## [Exercise requirements]
If a line in the data holds "something", copy that line out in full.
- - -
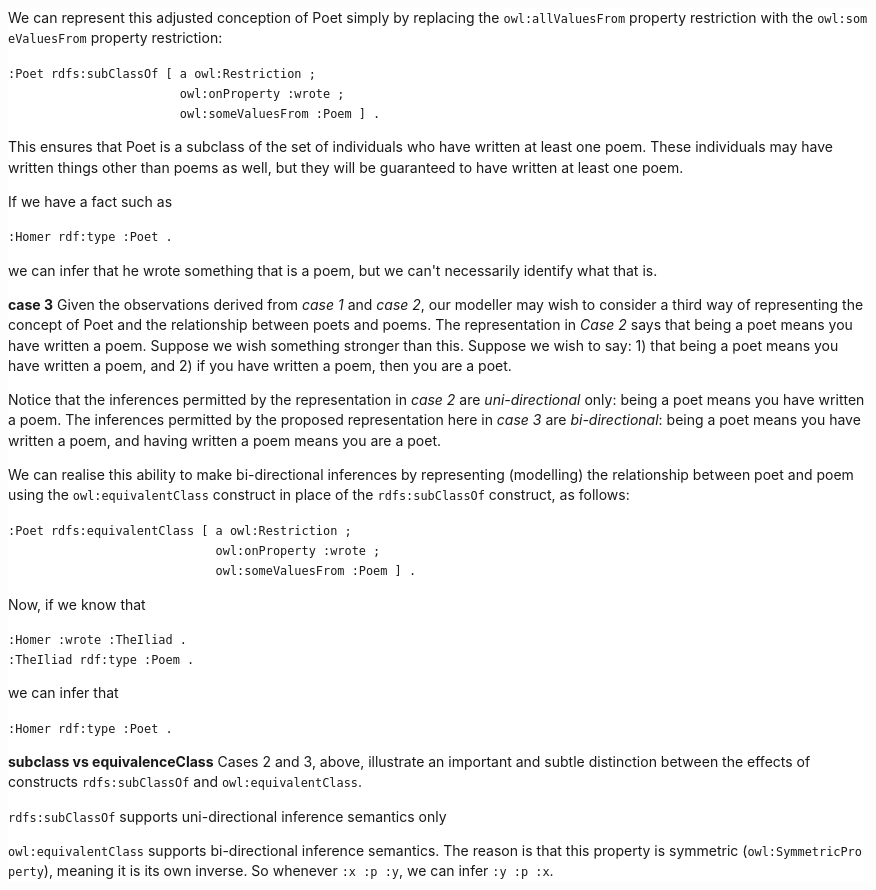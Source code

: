 We can represent this adjusted conception of Poet simply by replacing the `owl:allValuesFrom` property restriction with the `owl:someValuesFrom` property restriction:
```RDF
:Poet rdfs:subClassOf [ a owl:Restriction ;
                        owl:onProperty :wrote ;
                        owl:someValuesFrom :Poem ] .
```
This ensures that Poet is a subclass of the set of individuals who have written at least one poem. These individuals may have written things other than poems as well, but they will be guaranteed to have written at least one poem.

If we have a fact such as
```RDF
:Homer rdf:type :Poet .
```
we can infer that he wrote something that is a poem, but we can't necessarily identify what that is.

**case 3**
Given the observations derived from *case 1* and *case 2*, our modeller may wish to consider a third way of representing the concept of Poet and the relationship between poets and poems. The representation in *Case 2* says that being a poet means you have written a poem. Suppose we wish something stronger than this.  Suppose we wish to say: 1) that being a poet means you have written a poem, and 2) if you have written a poem, then you are a poet.

Notice that the inferences permitted by the representation in *case 2* are *uni-directional* only: being a poet means you have written a poem. The inferences permitted by the proposed representation here in *case 3* are *bi-directional*: being a poet means you have written a poem, and having written a poem means you are a poet.

We can realise this ability to make bi-directional inferences by representing (modelling) the relationship between poet and poem using the `owl:equivalentClass` construct in place of the `rdfs:subClassOf` construct, as follows:
```RDF
:Poet rdfs:equivalentClass [ a owl:Restriction ;
                             owl:onProperty :wrote ;
                             owl:someValuesFrom :Poem ] .
```
Now, if we know that
```RDF
:Homer :wrote :TheIliad .
:TheIliad rdf:type :Poem .
```
we can infer that
```RDF
:Homer rdf:type :Poet .
```

**subclass vs equivalenceClass**
Cases 2 and 3, above, illustrate an important and subtle distinction between the effects of constructs `rdfs:subClassOf` and `owl:equivalentClass`.

`rdfs:subClassOf` supports uni-directional inference semantics only

`owl:equivalentClass` supports bi-directional inference semantics. The reason is that this property is symmetric (`owl:SymmetricProperty`), meaning it is its own inverse. So whenever `:x :p :y`, we can infer `:y :p :x`.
- - -
## [Response below]
we can infer that he wrote something that is a poem, but we can't necessarily identify what that is.
Given the observations derived from *case 1* and *case 2*, our modeller may wish to consider a third way of representing the concept of Poet and the relationship between poets and poems. The representation in *Case 2* says that being a poet means you have written a poem. Suppose we wish something stronger than this.  Suppose we wish to say: 1) that being a poet means you have written a poem, and 2) if you have written a poem, then you are a poet.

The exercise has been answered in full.